WHAT THE TASK ASKS :: Only the number is wanted: how many lines of these entries contain the word "Select"?

(Items from a dataset)
-- -- --

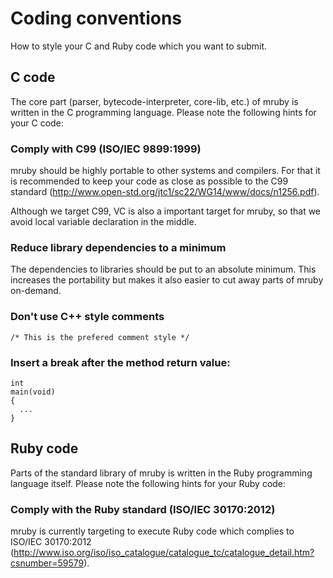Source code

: # Coding conventions

How to style your C and Ruby code which you want to submit.

## C code

The core part (parser, bytecode-interpreter, core-lib, etc.) of mruby is
written in the C programming language. Please note the following hints for your
C code:

### Comply with C99 (ISO/IEC 9899:1999)

mruby should be highly portable to other systems and compilers. For that it is
recommended to keep your code as close as possible to the C99 standard
(http://www.open-std.org/jtc1/sc22/WG14/www/docs/n1256.pdf).

Although we target C99, VC is also a important target for mruby, so that we
avoid local variable declaration in the middle.

### Reduce library dependencies to a minimum

The dependencies to libraries should be put to an absolute minimum. This
increases the portability but makes it also easier to cut away parts of mruby
on-demand.

### Don't use C++ style comments

    /* This is the prefered comment style */

### Insert a break after the method return value:

    int
    main(void)
    {
      ...
    }

## Ruby code

Parts of the standard library of mruby is written in the Ruby programming
language itself. Please note the following hints for your Ruby code:

### Comply with the Ruby standard (ISO/IEC 30170:2012)

mruby is currently targeting to execute Ruby code which complies to ISO/IEC
30170:2012
(http://www.iso.org/iso/iso_catalogue/catalogue_tc/catalogue_detail.htm?csnumber=59579).
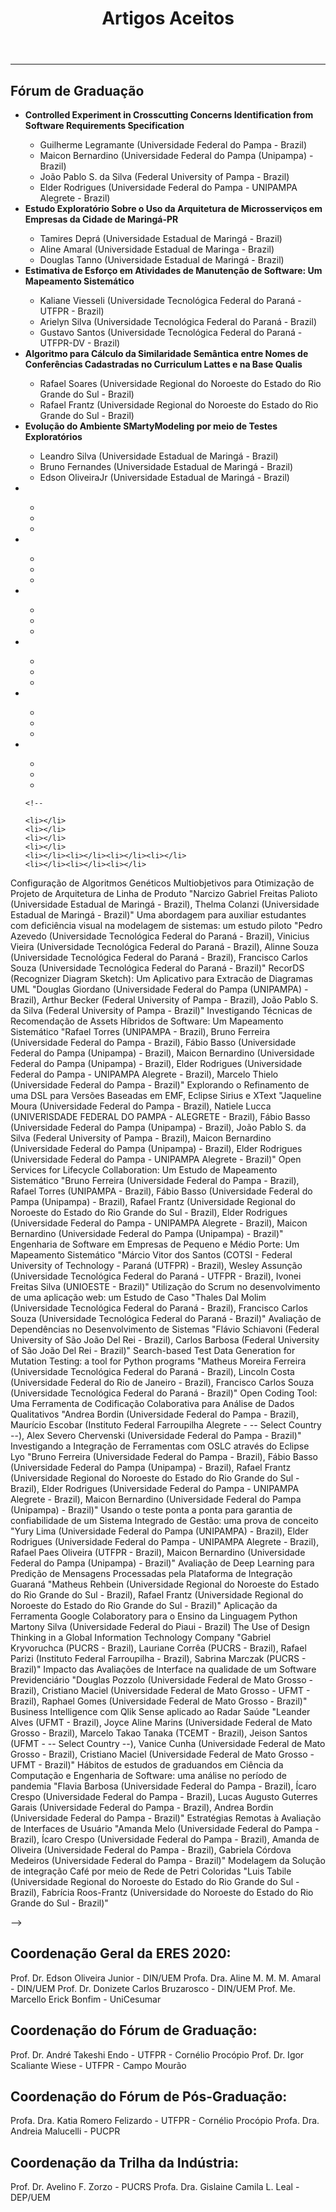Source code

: ﻿---
layout: page-fullwidth
title: "Artigos Aceitos"
#meta_title: "Dúvidas? Entre em contato conosco"
subheadline: ""
#teaser: "Entre em contato conosco pelo e-mail #eres2020.uem@gmail.com"
permalink: "/aceitos/"
header:
   image_fullwidth: banner_eres2020.png
---
<hr>

<h2>Fórum de Graduação</h2>


<ul>
<li><b>Controlled Experiment in Crosscutting Concerns Identification from Software Requirements Specification</b></li>
	<ul>
		<li>Guilherme Legramante (Universidade Federal do Pampa - Brazil)</li>
		<li>Maicon Bernardino (Universidade Federal do Pampa (Unipampa) - Brazil)</li>
		<li>João Pablo S. da Silva (Federal University of Pampa - Brazil)</li>
		<li>Elder Rodrigues (Universidade Federal do Pampa - UNIPAMPA Alegrete - Brazil)</li>		
	</ul>

<li><b>Estudo Exploratório Sobre o Uso da Arquitetura de Microsserviços em Empresas da Cidade de Maringá-PR</b></li>
	<ul>
		<li>Tamires Deprá (Universidade Estadual de Maringá - Brazil)</li>
		<li>Aline Amaral (Universidade Estadual de Maringa - Brazil)</li>
		<li>Douglas Tanno (Universidade Estadual de Maringá - Brazil)</li>		
	</ul>


<li><b>Estimativa de Esforço em Atividades de Manutenção de Software: Um Mapeamento Sistemático</b></li>
	<ul>
		<li>Kaliane Viesseli (Universidade Tecnológica Federal do Paraná - UTFPR - Brazil)</li>
		<li>Arielyn Silva (Universidade Tecnológica Federal do Paraná - Brazil)</li>		
		<li>Gustavo Santos (Universidade Tecnológica Federal do Paraná - UTFPR-DV - Brazil)</li>		
	</ul>

<li><b>Algoritmo para Cálculo da Similaridade Semântica entre Nomes de Conferências Cadastradas no Curriculum Lattes e na Base Qualis</b></li>
	<ul>
		<li>Rafael Soares (Universidade Regional do Noroeste do Estado do Rio Grande do Sul - Brazil)</li>
		<li>Rafael Frantz (Universidade Regional do Noroeste do Estado do Rio Grande do Sul - Brazil)</li>		
	</ul>


<li><b>Evolução do Ambiente SMartyModeling por meio de Testes Exploratórios</b></li>
	<ul>
		<li>Leandro Silva (Universidade Estadual de Maringá - Brazil)</li>
		<li>Bruno Fernandes (Universidade Estadual de Maringá - Brazil)</li>
		<li>Edson OliveiraJr (Universidade Estadual de Maringá - Brazil)</li>
	</ul>


<li><b></b></li>
	<ul>
		<li></li>
		<li></li>
		<li></li>		
	</ul>

<li><b></b></li>
	<ul>
		<li></li>
		<li></li>
		<li></li>		
	</ul>


<li><b></b></li>
	<ul>
		<li></li>
		<li></li>
		<li></li>		
	</ul>


<li><b></b></li>
	<ul>
		<li></li>
		<li></li>
		<li></li>		
	</ul>


<li><b></b></li>
	<ul>
		<li></li>
		<li></li>
		<li></li>		
	</ul>



<li><b></b></li>
	<ul>
		<li></li>
		<li></li>
		<li></li>		
	</ul>






	
	<!--
	
	<li></li>
	<li></li>
	<li></li>
	<li></li>
	<li></li><li></li><li></li><li></li>
	<li></li><li></li><li></li>
		

</li>
</ul>
 




Configuração de Algoritmos Genéticos Multiobjetivos para Otimização de Projeto de Arquitetura de Linha de Produto	"Narcizo Gabriel Freitas Palioto (Universidade Estadual de Maringá - Brazil),
Thelma Colanzi (Universidade Estadual de Maringá - Brazil)"
Uma abordagem para auxiliar estudantes com deficiência visual na modelagem de sistemas: um estudo piloto	"Pedro Azevedo (Universidade Tecnológica Federal do Paraná - Brazil),
Vinicius Vieira (Universidade Tecnológica Federal do Paraná - Brazil),
Alinne Souza (Universidade Tecnológica Federal do Paraná - Brazil),
Francisco Carlos Souza (Universidade Tecnológica Federal do Paraná - Brazil)"
RecorDS (Recognizer Diagram Sketch): Um Aplicativo para Extracão de Diagramas UML	"Douglas Giordano (Universidade Federal do Pampa (UNIPAMPA) - Brazil),
Arthur Becker (Federal University of Pampa - Brazil),
João Pablo S. da Silva (Federal University of Pampa - Brazil)"
Investigando Técnicas de Recomendação de Assets Híbridos de Software: Um Mapeamento Sistemático	"Rafael Torres (UNIPAMPA - Brazil),
Bruno Ferreira (Universidade Federal do Pampa - Brazil),
Fábio Basso (Universidade Federal do Pampa (Unipampa) - Brazil),
Maicon Bernardino (Universidade Federal do Pampa (Unipampa) - Brazil),
Elder Rodrigues (Universidade Federal do Pampa - UNIPAMPA Alegrete - Brazil),
Marcelo Thielo (Universidade Federal do Pampa - Brazil)"
Explorando o Refinamento de uma DSL para Versões Baseadas em EMF, Eclipse Sirius e XText	"Jaqueline Moura (Universidade Federal do Pampa - Brazil),
Natiele Lucca (UNIVERISDADE FEDERAL DO PAMPA - ALEGRETE - Brazil),
Fábio Basso (Universidade Federal do Pampa (Unipampa) - Brazil),
João Pablo S. da Silva (Federal University of Pampa - Brazil),
Maicon Bernardino (Universidade Federal do Pampa (Unipampa) - Brazil),
Elder Rodrigues (Universidade Federal do Pampa - UNIPAMPA Alegrete - Brazil)"
Open Services for Lifecycle Collaboration: Um Estudo de Mapeamento Sistemático	"Bruno Ferreira (Universidade Federal do Pampa - Brazil),
Rafael Torres (UNIPAMPA - Brazil),
Fábio Basso (Universidade Federal do Pampa (Unipampa) - Brazil),
Rafael Frantz (Universidade Regional do Noroeste do Estado do Rio Grande do Sul - Brazil),
Elder Rodrigues (Universidade Federal do Pampa - UNIPAMPA Alegrete - Brazil),
Maicon Bernardino (Universidade Federal do Pampa (Unipampa) - Brazil)"
Engenharia de Software em Empresas de Pequeno e Médio Porte: Um Mapeamento Sistemático	"Márcio Vitor dos Santos (COTSI - Federal University of Technology - Paraná (UTFPR) - Brazil),
Wesley Assunção (Universidade Tecnológica Federal do Paraná - UTFPR - Brazil),
Ivonei Freitas Silva (UNIOESTE - Brazil)"
Utilização do Scrum no desenvolvimento de uma aplicação web: um Estudo de Caso	"Thales Dal Molim (Universidade Tecnológica Federal do Paraná - Brazil),
Francisco Carlos Souza (Universidade Tecnológica Federal do Paraná - Brazil)"
Avaliação de Dependências no Desenvolvimento de Sistemas	"Flávio Schiavoni (Federal University of São João Del Rei - Brazil),
Carlos Barbosa (Federal University of São João Del Rei - Brazil)"
Search-based Test Data Generation for Mutation Testing: a tool for Python programs	"Matheus Moreira Ferreira (Universidade Tecnológica Federal do Paraná - Brazil),
Lincoln Costa (Universidade Federal do Rio de Janeiro - Brazil),
Francisco Carlos Souza (Universidade Tecnológica Federal do Paraná - Brazil)"
Open Coding Tool: Uma Ferramenta de Codificação Colaborativa para Análise de Dados Qualitativos	"Andrea Bordin (Universidade Federal do Pampa - Brazil),
Maurício Escobar (Instituto Federal Farroupilha Alegrete - -- Select Country --),
Alex Severo Chervenski (Universidade Federal do Pampa - Brazil)"
Investigando a Integração de Ferramentas com OSLC através do Eclipse Lyo	"Bruno Ferreira (Universidade Federal do Pampa - Brazil),
Fábio Basso (Universidade Federal do Pampa (Unipampa) - Brazil),
Rafael Frantz (Universidade Regional do Noroeste do Estado do Rio Grande do Sul - Brazil),
Elder Rodrigues (Universidade Federal do Pampa - UNIPAMPA Alegrete - Brazil),
Maicon Bernardino (Universidade Federal do Pampa (Unipampa) - Brazil)"
Usando o teste ponta a ponta para garantia de confiabilidade de um Sistema Integrado de Gestão: uma prova de conceito	"Yury Lima (Universidade Federal do Pampa (UNIPAMPA) - Brazil),
Elder Rodrigues (Universidade Federal do Pampa - UNIPAMPA Alegrete - Brazil),
Rafael Paes Oliveira (UTFPR - Brazil),
Maicon Bernardino (Universidade Federal do Pampa (Unipampa) - Brazil)"
Avaliação de Deep Learning para Predição de Mensagens Processadas pela Plataforma de Integração Guaraná	"Matheus Rehbein (Universidade Regional do Noroeste do Estado do Rio Grande do Sul - Brazil),
Rafael Frantz (Universidade Regional do Noroeste do Estado do Rio Grande do Sul - Brazil)"
Aplicação da Ferramenta Google Colaboratory para o Ensino da Linguagem Python	Martony Silva (Universidade Federal do Piaui - Brazil)
The Use of Design Thinking in a Global Information Technology Company	"Gabriel Kryvoruchca (PUCRS - Brazil),
Lauriane Corrêa (PUCRS - Brazil),
Rafael Parizi (Instituto Federal Farroupilha - Brazil),
Sabrina Marczak (PUCRS - Brazil)"
Impacto das Avaliações de Interface na qualidade de um Software Previdenciário	"Douglas Pozzolo (Universidade Federal de Mato Grosso - Brazil),
Cristiano Maciel (Universidade Federal de Mato Grosso - UFMT - Brazil),
Raphael Gomes (Universidade Federal de Mato Grosso - Brazil)"
Business Intelligence com Qlik Sense aplicado ao Radar Saúde	"Leander Alves (UFMT - Brazil),
Joyce Aline Marins (Universidade Federal de Mato Grosso - Brazil),
Marcelo Takao Tanaka (TCEMT - Brazil),
Jeison Santos (UFMT - -- Select Country --),
Vanice Cunha (Universidade Federal de Mato Grosso - Brazil),
Cristiano Maciel (Universidade Federal de Mato Grosso - UFMT - Brazil)"
Hábitos de estudos de graduandos em Ciência da Computação e Engenharia de Software: uma análise no período de pandemia	"Flavia Barbosa (Universidade Federal do Pampa - Brazil),
Ícaro Crespo (Universidade Federal do Pampa - Brazil),
Lucas Augusto Guterres Garais (Universidade Federal do Pampa - Brazil),
Andrea Bordin (Universidade Federal do Pampa - Brazil)"
Estratégias Remotas à Avaliação de Interfaces de Usuário	"Amanda Melo (Universidade Federal do Pampa - Brazil),
Ícaro Crespo (Universidade Federal do Pampa - Brazil),
Amanda de Oliveira (Universidade Federal do Pampa - Brazil),
Gabriela Córdova Medeiros (Universidade Federal do Pampa - Brazil)"
Modelagem da Solução de integração Café por meio de Rede de Petri Coloridas	"Luis Tabile (Universidade Regional do Noroeste do Estado do Rio Grande do Sul - Brazil),
Fabrícia Roos-Frantz (Universidade do Noroeste do Estado do Rio Grande do Sul - Brazil)"


-->
 
<h2>Coordenação Geral da ERES 2020:</h2>
     Prof. Dr. Edson Oliveira Junior - DIN/UEM
     Profa. Dra. Aline M. M. M. Amaral - DIN/UEM
     Prof. Dr. Donizete Carlos Bruzarosco - DIN/UEM
     Prof. Me. Marcello Erick Bonfim - UniCesumar

<h2>Coordenação do Fórum de Graduação:</h2>
     Prof. Dr. André Takeshi Endo - UTFPR - Cornélio Procópio
     Prof. Dr. Igor Scaliante Wiese - UTFPR - Campo Mourão
 
<h2>Coordenação do Fórum de Pós-Graduação:</h2>
     Profa. Dra. Katia Romero Felizardo - UTFPR - Cornélio Procópio
     Profa. Dra. Andreia Malucelli - PUCPR

<h2>Coordenação da Trilha da Indústria:</h2>
     Prof. Dr. Avelino F. Zorzo - PUCRS
     Profa. Dra. Gislaine Camila L. Leal - DEP/UEM



<div class="row t30">	
	<img src="{{ site.urlimg }}promocao_apoio_logos.png" alt="" align="center">
</div><!-- /.row -->
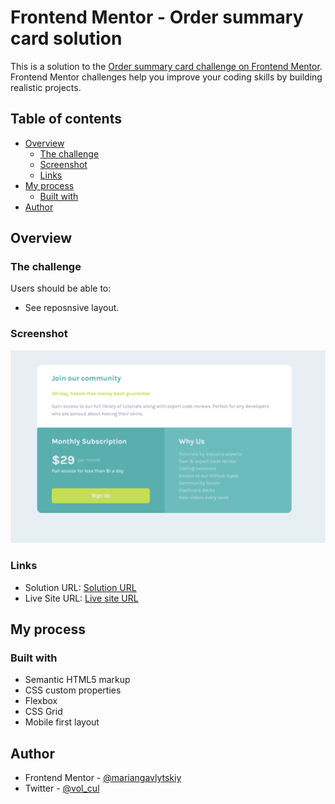 # Frontend Mentor - Order summary card solution

This is a solution to the [Order summary card challenge on Frontend Mentor](https://www.frontendmentor.io/challenges/order-summary-component-QlPmajDUj). Frontend Mentor challenges help you improve your coding skills by building realistic projects.

## Table of contents

- [Overview](#overview)
  - [The challenge](#the-challenge)
  - [Screenshot](#screenshot)
  - [Links](#links)
- [My process](#my-process)
  - [Built with](#built-with)
- [Author](#author)

## Overview

### The challenge

Users should be able to:

- See reposnsive layout.

### Screenshot

![screenshot](./screenshot.png)

### Links

- Solution URL: [Solution URL](https://github.com/mariangavlytskiy/single-price-grid-component-master)
- Live Site URL: [Live site URL](https://mariangavlytskiy.github.io/single-price-grid-component-master/)

## My process

### Built with

- Semantic HTML5 markup
- CSS custom properties
- Flexbox
- CSS Grid
- Mobile first layout

## Author

- Frontend Mentor - [@mariangavlytskiy](https://www.frontendmentor.io/profile/yourusername)
- Twitter - [@vol_cul](https://www.twitter.com/vol_cul)
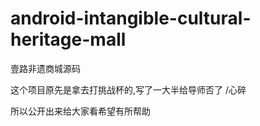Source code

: # android-intangible-cultural-heritage-mall
壹路非遗商城源码

这个项目原先是拿去打挑战杯的,写了一大半给导师否了 /心碎

所以公开出来给大家看希望有所帮助

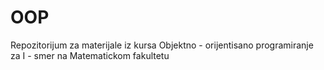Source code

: # OOP
Repozitorijum za materijale iz kursa Objektno - orijentisano programiranje za I - smer na Matematickom fakultetu
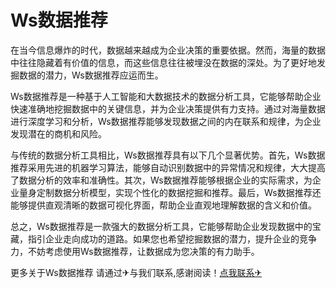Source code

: # Ws数据推荐

在当今信息爆炸的时代，数据越来越成为企业决策的重要依据。然而，海量的数据中往往隐藏着有价值的信息，而这些信息往往被埋没在数据的深处。为了更好地发掘数据的潜力，Ws数据推荐应运而生。

Ws数据推荐是一种基于人工智能和大数据技术的数据分析工具，它能够帮助企业快速准确地挖掘数据中的关键信息，并为企业决策提供有力支持。通过对海量数据进行深度学习和分析，Ws数据推荐能够发现数据之间的内在联系和规律，为企业发现潜在的商机和风险。

与传统的数据分析工具相比，Ws数据推荐具有以下几个显著优势。首先，Ws数据推荐采用先进的机器学习算法，能够自动识别数据中的异常情况和规律，大大提高了数据分析的效率和准确性。其次，Ws数据推荐能够根据企业的实际需求，为企业量身定制数据分析模型，实现个性化的数据挖掘和推荐。最后，Ws数据推荐还能够提供直观清晰的数据可视化界面，帮助企业直观地理解数据的含义和价值。

总之，Ws数据推荐是一款强大的数据分析工具，它能够帮助企业发现数据中的宝藏，指引企业走向成功的道路。如果您也希望挖掘数据的潜力，提升企业的竞争力，不妨考虑使用Ws数据推荐，让数据成为您决策的有力助手。

更多关于Ws数据推荐 请通过✈与我们联系,感谢阅读！[点我联系✈](https://help.G208.com)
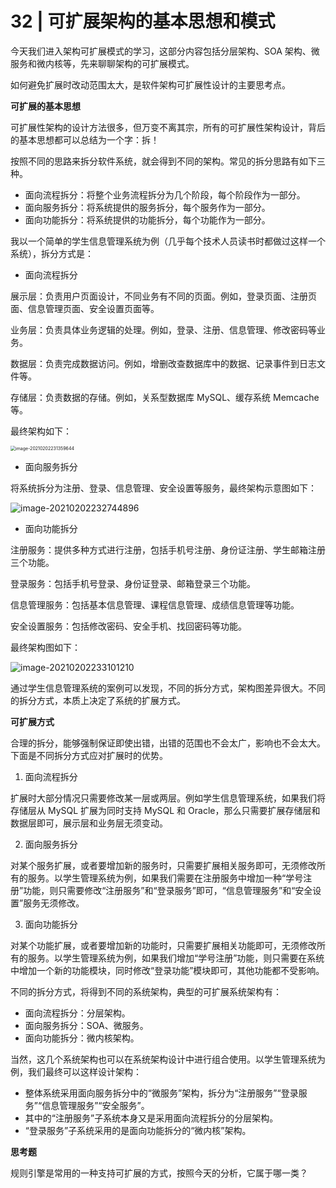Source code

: # 32 | 可扩展架构的基本思想和模式

今天我们进入架构可扩展模式的学习，这部分内容包括分层架构、SOA 架构、微服务和微内核等，先来聊聊架构的可扩展模式。

如何避免扩展时改动范围太大，是软件架构可扩展性设计的主要思考点。

**可扩展的基本思想**

可扩展性架构的设计方法很多，但万变不离其宗，所有的可扩展性架构设计，背后的基本思想都可以总结为一个字：拆！

按照不同的思路来拆分软件系统，就会得到不同的架构。常见的拆分思路有如下三种。

- 面向流程拆分：将整个业务流程拆分为几个阶段，每个阶段作为一部分。
- 面向服务拆分：将系统提供的服务拆分，每个服务作为一部分。
- 面向功能拆分：将系统提供的功能拆分，每个功能作为一部分。

我以一个简单的学生信息管理系统为例（几乎每个技术人员读书时都做过这样一个系统），拆分方式是：

- 面向流程拆分

展示层：负责用户页面设计，不同业务有不同的页面。例如，登录页面、注册页面、信息管理页面、安全设置页面等。

业务层：负责具体业务逻辑的处理。例如，登录、注册、信息管理、修改密码等业务。

数据层：负责完成数据访问。例如，增删改查数据库中的数据、记录事件到日志文件等。

存储层：负责数据的存储。例如，关系型数据库 MySQL、缓存系统 Memcache 等。

最终架构如下：

<img src="https://gitee.com/yanglu_u/ImgRepository/raw/master/images/20210202232835.png" alt="image-20210202231359644" style="zoom: 50%;" />

- 面向服务拆分

将系统拆分为注册、登录、信息管理、安全设置等服务，最终架构示意图如下：

![image-20210202232744896](https://gitee.com/yanglu_u/ImgRepository/raw/master/images/20210202232843.png)

- 面向功能拆分

注册服务：提供多种方式进行注册，包括手机号注册、身份证注册、学生邮箱注册三个功能。

登录服务：包括手机号登录、身份证登录、邮箱登录三个功能。

信息管理服务：包括基本信息管理、课程信息管理、成绩信息管理等功能。

安全设置服务：包括修改密码、安全手机、找回密码等功能。

最终架构图如下：

![image-20210202233101210](https://gitee.com/yanglu_u/ImgRepository/raw/master/images/20210202233303.png)

通过学生信息管理系统的案例可以发现，不同的拆分方式，架构图差异很大。不同的拆分方式，本质上决定了系统的扩展方式。

**可扩展方式**

合理的拆分，能够强制保证即使出错，出错的范围也不会太广，影响也不会太大。下面是不同拆分方式应对扩展时的优势。

1. 面向流程拆分

扩展时大部分情况只需要修改某一层或两层。例如学生信息管理系统，如果我们将存储层从 MySQL 扩展为同时支持 MySQL 和 Oracle，那么只需要扩展存储层和数据层即可，展示层和业务层无须变动。

2. 面向服务拆分

对某个服务扩展，或者要增加新的服务时，只需要扩展相关服务即可，无须修改所有的服务。以学生管理系统为例，如果我们需要在注册服务中增加一种“学号注册”功能，则只需要修改“注册服务”和“登录服务”即可，“信息管理服务”和“安全设置”服务无须修改。

3. 面向功能拆分

对某个功能扩展，或者要增加新的功能时，只需要扩展相关功能即可，无须修改所有的服务。以学生管理系统为例，如果我们增加“学号注册”功能，则只需要在系统中增加一个新的功能模块，同时修改“登录功能”模块即可，其他功能都不受影响。

不同的拆分方式，将得到不同的系统架构，典型的可扩展系统架构有：

- 面向流程拆分：分层架构。
- 面向服务拆分：SOA、微服务。
- 面向功能拆分：微内核架构。

当然，这几个系统架构也可以在系统架构设计中进行组合使用。以学生管理系统为例，我们最终可以这样设计架构：

- 整体系统采用面向服务拆分中的“微服务”架构，拆分为“注册服务”“登录服务”“信息管理服务”“安全服务”。
- 其中的“注册服务”子系统本身又是采用面向流程拆分的分层架构。
- “登录服务”子系统采用的是面向功能拆分的“微内核”架构。

**思考题**

规则引擎是常用的一种支持可扩展的方式，按照今天的分析，它属于哪一类？













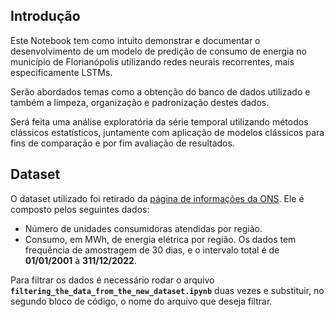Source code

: ## Introdução
Este Notebook tem como intuito demonstrar e documentar o desenvolvimento de um modelo de predição de consumo de energia no município de Florianópolis utilizando redes neurais recorrentes, mais especificamente LSTMs.

Serão abordados temas como a obtenção do banco de dados utilizado e também a limpeza, organização e padronização destes dados.

Será feita uma análise exploratória da série temporal utilizando métodos clássicos estatísticos, juntamente com aplicação de modelos clássicos para fins de comparação e por fim avaliação de resultados.

## Dataset

O dataset utilizado foi retirado da [página de informações da ONS](https://www.ons.org.br/Paginas/resultados-da-operacao/historico-da-operacao/carga_energia.aspx). Ele é composto pelos seguintes dados:
 * Número de unidades consumidoras atendidas por região.
 * Consumo, em MWh, de energia elétrica por região.
Os dados tem frequência de amostragem de 30 dias, e o intervalo total é de **01/01/2001** à **311/12/2022**.

Para filtrar os dados é necessário rodar o arquivo **`filtering_the_data_from_the_new_dataset.ipynb`** duas vezes e substituir, no segundo bloco de código, o nome do arquivo que deseja filtrar.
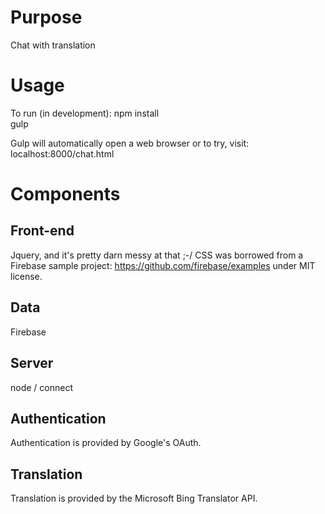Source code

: # Purpose
Chat with translation
# Usage 

To run (in development):
    npm install  
    gulp

Gulp will automatically open a web browser or 
to try, visit: localhost:8000/chat.html

# Components

## Front-end
Jquery, and it's pretty darn messy at that ;-/ 
CSS was borrowed from a Firebase sample project: https://github.com/firebase/examples under MIT license.

## Data 
Firebase

## Server
node / connect

## Authentication
Authentication is provided by Google's OAuth.

## Translation
Translation is provided by the Microsoft Bing Translator API.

-- -- --

ANSWER SECTION :: 2